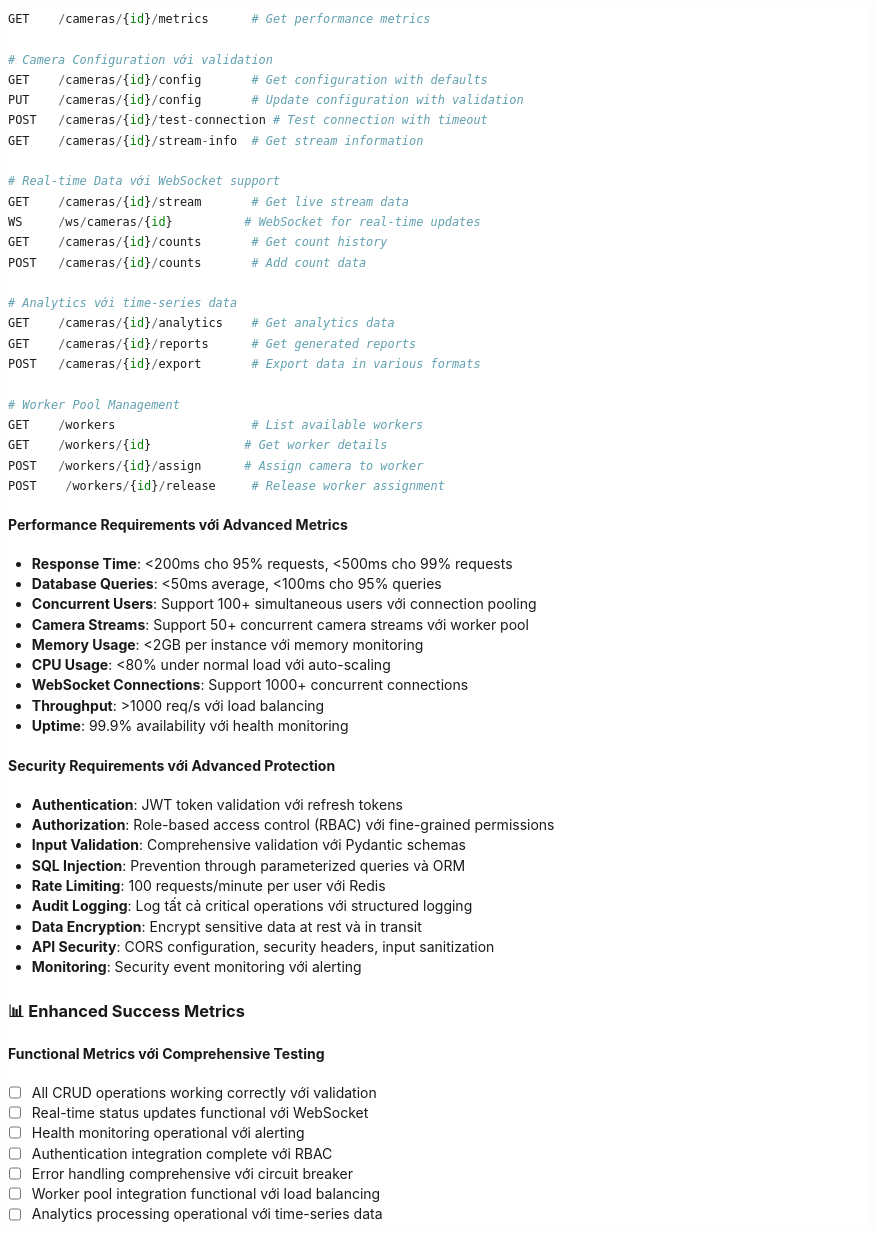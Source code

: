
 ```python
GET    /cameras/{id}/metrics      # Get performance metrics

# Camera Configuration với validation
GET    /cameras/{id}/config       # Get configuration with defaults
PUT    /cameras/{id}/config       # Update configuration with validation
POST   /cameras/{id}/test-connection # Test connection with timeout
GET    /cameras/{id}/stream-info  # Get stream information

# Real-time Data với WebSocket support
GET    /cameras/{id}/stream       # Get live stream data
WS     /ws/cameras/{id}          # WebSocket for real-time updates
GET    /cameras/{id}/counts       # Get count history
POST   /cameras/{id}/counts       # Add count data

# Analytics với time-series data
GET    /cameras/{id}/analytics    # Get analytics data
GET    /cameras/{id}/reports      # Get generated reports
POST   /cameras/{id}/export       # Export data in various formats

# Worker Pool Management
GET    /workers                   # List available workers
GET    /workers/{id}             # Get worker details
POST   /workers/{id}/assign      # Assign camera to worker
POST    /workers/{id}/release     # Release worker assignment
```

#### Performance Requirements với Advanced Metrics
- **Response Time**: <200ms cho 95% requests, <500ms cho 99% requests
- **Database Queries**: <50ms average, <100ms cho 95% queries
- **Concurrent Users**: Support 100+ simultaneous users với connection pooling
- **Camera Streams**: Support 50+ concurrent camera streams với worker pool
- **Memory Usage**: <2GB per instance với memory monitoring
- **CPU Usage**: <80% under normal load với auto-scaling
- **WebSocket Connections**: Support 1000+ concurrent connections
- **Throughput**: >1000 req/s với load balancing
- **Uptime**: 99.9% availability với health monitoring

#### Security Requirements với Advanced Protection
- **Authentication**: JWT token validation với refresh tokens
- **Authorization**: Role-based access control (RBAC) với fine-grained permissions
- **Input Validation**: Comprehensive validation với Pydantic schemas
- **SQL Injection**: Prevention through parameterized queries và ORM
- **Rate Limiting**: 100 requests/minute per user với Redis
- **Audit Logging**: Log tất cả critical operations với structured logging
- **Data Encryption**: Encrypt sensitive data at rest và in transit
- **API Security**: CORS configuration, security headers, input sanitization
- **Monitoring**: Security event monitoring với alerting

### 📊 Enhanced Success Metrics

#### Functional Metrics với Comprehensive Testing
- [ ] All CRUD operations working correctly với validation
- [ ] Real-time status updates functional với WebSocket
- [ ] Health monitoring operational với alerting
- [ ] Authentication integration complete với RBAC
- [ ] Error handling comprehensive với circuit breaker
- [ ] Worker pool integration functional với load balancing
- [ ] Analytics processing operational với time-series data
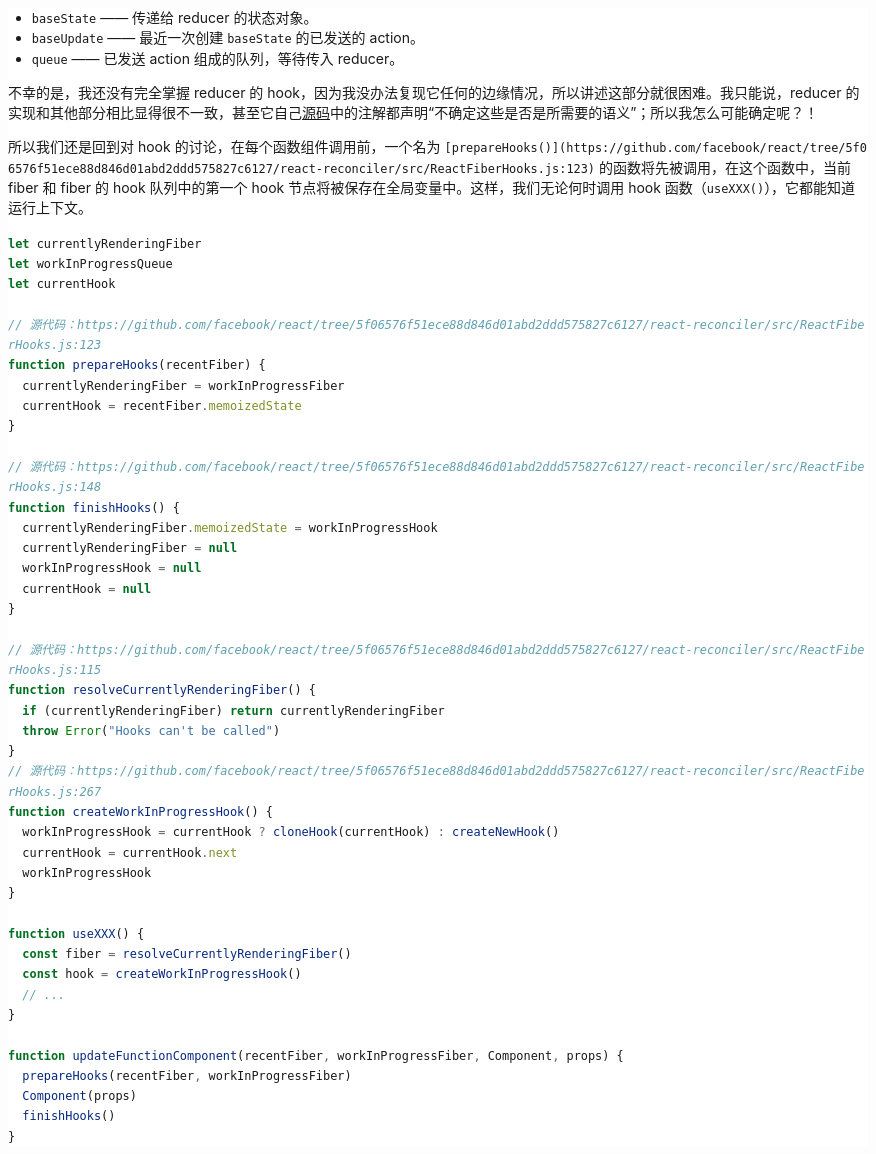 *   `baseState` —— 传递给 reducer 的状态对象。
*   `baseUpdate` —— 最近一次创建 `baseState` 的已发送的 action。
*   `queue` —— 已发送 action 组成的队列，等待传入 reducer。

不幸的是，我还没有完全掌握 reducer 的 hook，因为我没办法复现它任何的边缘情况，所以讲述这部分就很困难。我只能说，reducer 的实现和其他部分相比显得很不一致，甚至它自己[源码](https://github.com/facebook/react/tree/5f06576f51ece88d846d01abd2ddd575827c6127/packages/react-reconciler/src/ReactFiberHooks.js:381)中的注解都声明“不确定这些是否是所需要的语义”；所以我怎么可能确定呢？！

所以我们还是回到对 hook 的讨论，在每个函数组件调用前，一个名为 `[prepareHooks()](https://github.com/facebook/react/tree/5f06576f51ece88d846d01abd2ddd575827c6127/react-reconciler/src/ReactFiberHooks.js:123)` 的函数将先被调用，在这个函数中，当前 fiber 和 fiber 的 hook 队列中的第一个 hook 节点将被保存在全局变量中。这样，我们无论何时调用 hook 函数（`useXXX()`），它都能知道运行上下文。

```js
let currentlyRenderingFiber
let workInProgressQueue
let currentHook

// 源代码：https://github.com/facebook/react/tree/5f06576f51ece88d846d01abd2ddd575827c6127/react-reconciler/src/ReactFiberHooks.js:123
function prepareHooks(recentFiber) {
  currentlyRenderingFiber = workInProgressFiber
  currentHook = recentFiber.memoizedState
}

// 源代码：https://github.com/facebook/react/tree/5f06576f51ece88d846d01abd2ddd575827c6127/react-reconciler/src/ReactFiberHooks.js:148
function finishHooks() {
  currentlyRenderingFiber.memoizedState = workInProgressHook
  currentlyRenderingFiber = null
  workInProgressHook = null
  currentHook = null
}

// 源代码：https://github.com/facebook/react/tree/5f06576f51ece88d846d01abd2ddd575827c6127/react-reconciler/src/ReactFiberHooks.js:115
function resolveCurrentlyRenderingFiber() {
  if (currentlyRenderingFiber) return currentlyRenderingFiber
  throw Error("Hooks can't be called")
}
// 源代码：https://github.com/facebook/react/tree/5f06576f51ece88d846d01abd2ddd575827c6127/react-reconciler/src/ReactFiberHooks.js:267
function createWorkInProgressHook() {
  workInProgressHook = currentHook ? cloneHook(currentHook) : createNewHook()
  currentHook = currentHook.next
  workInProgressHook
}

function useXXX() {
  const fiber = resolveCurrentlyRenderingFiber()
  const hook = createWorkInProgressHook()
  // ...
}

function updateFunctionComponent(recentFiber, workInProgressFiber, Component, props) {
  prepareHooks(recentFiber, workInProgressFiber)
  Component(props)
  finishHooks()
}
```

### Instructions to follow
Lines that contain the string "currentHook" should be copied from the material above.

### Task solution
let currentHook
  currentHook = recentFiber.memoizedState
  currentHook = null
  workInProgressHook = currentHook ? cloneHook(currentHook) : createNewHook()
  currentHook = currentHook.next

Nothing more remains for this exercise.